[Rendered images with source text]
+++

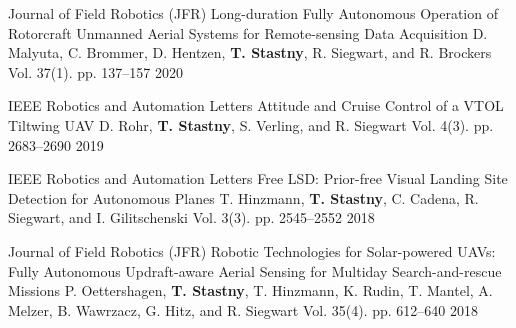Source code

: 

\begin{cventries}


\begin{flushleft}
\end{flushleft}

\cvpubentry
	{Journal of Field Robotics (JFR)} %
	{Long-duration Fully Autonomous Operation of Rotorcraft Unmanned Aerial Systems for Remote-sensing Data Acquisition} %
	{D. Malyuta, C. Brommer, D. Hentzen, \textbf{T. Stastny}, R. Siegwart, and R. Brockers} %
	{Vol. 37(1). pp. 137--157} %
	{2020} %
	{} %
	{} %

\cvpubentry
	{IEEE Robotics and Automation Letters} %
	{Attitude and Cruise Control of a VTOL Tiltwing UAV} %
	{D. Rohr, \textbf{T. Stastny}, S. Verling, and R. Siegwart} %
	{Vol. 4(3). pp. 2683--2690} %
	{2019} %
	{} %
	{} %

\cvpubentry
	{IEEE Robotics and Automation Letters} %
	{Free LSD: Prior-free Visual Landing Site Detection for Autonomous Planes} %
	{T. Hinzmann, \textbf{T. Stastny}, C. Cadena, R. Siegwart, and I. Gilitschenski} %
	{Vol. 3(3). pp. 2545--2552} %
	{2018} %
	{} %
	{} %
	
\cvpubentry
	{Journal of Field Robotics (JFR)} %
	{Robotic Technologies for Solar-powered UAVs: Fully Autonomous Updraft-aware Aerial Sensing for Multiday Search-and-rescue Missions} %
	{P. Oettershagen, \textbf{T. Stastny}, T. Hinzmann, K. Rudin, T. Mantel, A. Melzer, B. Wawrzacz, G. Hitz, and R. Siegwart} %
	{Vol. 35(4). pp. 612--640} %
	{2018} %
	{} %
	{} %


\end{cventries}

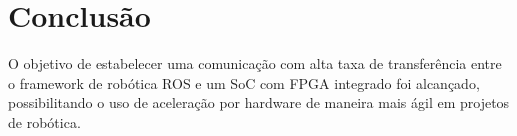 \chapter{Conclusão}

O objetivo de estabelecer uma comunicação com alta taxa de transferência entre o framework de robótica ROS e um SoC com FPGA integrado foi alcançado, possibilitando o uso de aceleração por hardware de maneira mais ágil em projetos de robótica.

+++

◆ Task to carry out ◆
Whenever a line of the records holds the string "Siegwart", pick it out and copy it.

◆ Result for this exercise ◆
	{D. Malyuta, C. Brommer, D. Hentzen, \textbf{T. Stastny}, R. Siegwart, and R. Brockers} %
	{D. Rohr, \textbf{T. Stastny}, S. Verling, and R. Siegwart} %
	{T. Hinzmann, \textbf{T. Stastny}, C. Cadena, R. Siegwart, and I. Gilitschenski} %
	{P. Oettershagen, \textbf{T. Stastny}, T. Hinzmann, K. Rudin, T. Mantel, A. Melzer, B. Wawrzacz, G. Hitz, and R. Siegwart} %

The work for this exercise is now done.